Perhaps the advantage of the existence of that law in California is that it sets a fairly high standard. It targets only the knowing and intentional exposure of another person, with the specific intent to infect that person -- conduct that we know is pretty rare, that we have reason to believe is pretty rare. The existence of that statute would preclude prosecution of that person under a more serious criminal statute carrying a higher penalty, such as a murder statute.
How is "intent" different than "negligence"? For example, is there a difference between somebody who is lazy and does not want to disclose, and doesn't care very much about other people, versus somebody who really just wants to kill everybody they come into contact with?
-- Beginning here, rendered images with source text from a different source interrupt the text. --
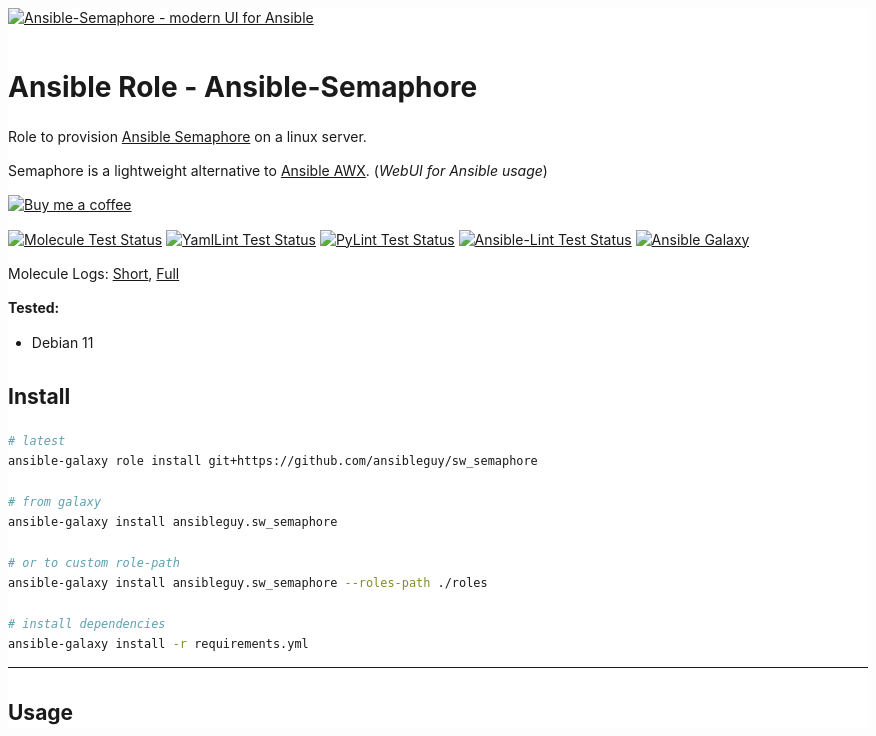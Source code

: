 <a href="https://www.ansible-semaphore.com/">
<img src="https://repository-images.githubusercontent.com/23267883/6521ff0c-6a8d-4b67-897e-40354ecd5391" alt="Ansible-Semaphore - modern UI for Ansible" width="600"/>
</a>

# Ansible Role - Ansible-Semaphore

Role to provision [Ansible Semaphore](https://github.com/ansible-semaphore/semaphore) on a linux server.

Semaphore is a lightweight alternative to [Ansible AWX](ttps://github.com/ansibleguy/sw_awx). (_WebUI for Ansible usage_)

<a href='https://ko-fi.com/ansible0guy' target='_blank'><img height='35' style='border:0px;height:46px;' src='https://az743702.vo.msecnd.net/cdn/kofi3.png?v=0' border='0' alt='Buy me a coffee' />

[![Molecule Test Status](https://badges.ansibleguy.net/sw_semaphore.molecule.svg)](https://github.com/ansibleguy/_meta_cicd/blob/latest/templates/usr/local/bin/cicd/molecule.sh.j2)
[![YamlLint Test Status](https://badges.ansibleguy.net/sw_semaphore.yamllint.svg)](https://github.com/ansibleguy/_meta_cicd/blob/latest/templates/usr/local/bin/cicd/yamllint.sh.j2)
[![PyLint Test Status](https://badges.ansibleguy.net/sw_semaphore.pylint.svg)](https://github.com/ansibleguy/_meta_cicd/blob/latest/templates/usr/local/bin/cicd/pylint.sh.j2)
[![Ansible-Lint Test Status](https://badges.ansibleguy.net/sw_semaphore.ansiblelint.svg)](https://github.com/ansibleguy/_meta_cicd/blob/latest/templates/usr/local/bin/cicd/ansiblelint.sh.j2)
[![Ansible Galaxy](https://badges.ansibleguy.net/galaxy.badge.svg)](https://galaxy.ansible.com/ui/standalone/roles/ansibleguy/sw_semaphore)

Molecule Logs: [Short](https://badges.ansibleguy.net/log/molecule_sw_semaphore_test_short.log), [Full](https://badges.ansibleguy.net/log/molecule_sw_semaphore_test.log)

**Tested:**
* Debian 11

## Install


```bash
# latest
ansible-galaxy role install git+https://github.com/ansibleguy/sw_semaphore

# from galaxy
ansible-galaxy install ansibleguy.sw_semaphore

# or to custom role-path
ansible-galaxy install ansibleguy.sw_semaphore --roles-path ./roles

# install dependencies
ansible-galaxy install -r requirements.yml
```

----

## Usage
Or is it just considered intent if you don't disclose and you have unprotected sex?
That's a good question. Under the general criminal law, you have specific intent, and you have laws under specific intent, and then there are criminal negligence laws, where the person knew, or should have known, that by engaging in a particular series of acts or conduct, that he or she is exposing another individual to a serious risk of death, or serious bodily harm.
So, an example of that kind of law would be through vehicular homicide, where someone may be extraordinarily drunk, or driving their car in a manner that they know is placing people at risk, but isn't actually driving with the intention of murdering everybody in their path ... and yet may, through that negligent behavior, cause the death of people or a person.
But a lot of these HIV laws were passed because some politicians and prosecutors were frustrated by the requirement under the criminal law that you show that someone actually intended to do some harm, or behaved in a negligent manner. Generally, that's difficult to prove, especially if somebody is being sexually active, but used a condom.
Remember, as I mentioned earlier, that actually using a condom and trying to prevent transmission is, in most of the states, not a defense to prosecution. So the creation of many of these laws was an attempt to legislate away the requirement in most criminal law that you demonstrate some kind of specific intent or significant negligence.
"Someone who is very informed about HIV, and knows, for example, that the risk of transmission is less than 1 percent, even without protection, and then uses protection, would really not be able to use that knowledge and that lack of intent to transmit as a defense under most state statutes."
For example, someone who is very informed about HIV, and knows, for example, that the risk of transmission is less than 1 percent, even without protection, and then uses protection, would really not be able to use that knowledge and that lack of intent to transmit as a defense under most state statutes.
But in California, that person would be able to use that as a defense.
In California, yes. Absolutely, in California. That would be totally irrelevant in Illinois.
Where you're kind of guilty before proven innocent.
Oh, you're just guilty. If you have HIV and you had sex ... that's pretty much all that the law requires for a conviction in Illinois.
I see. So, of the 24 states, are there other states that you could just sort of rattle off, to warn people about certain activities there? Is it the usual states? Is it the South and all the red states, versus the blue states?
No. It doesn't necessarily play out that way. If I were going to warn somebody, I would warn them not to be HIV positive and a person of color, having sex with a white person when somebody's trying to run for elected office.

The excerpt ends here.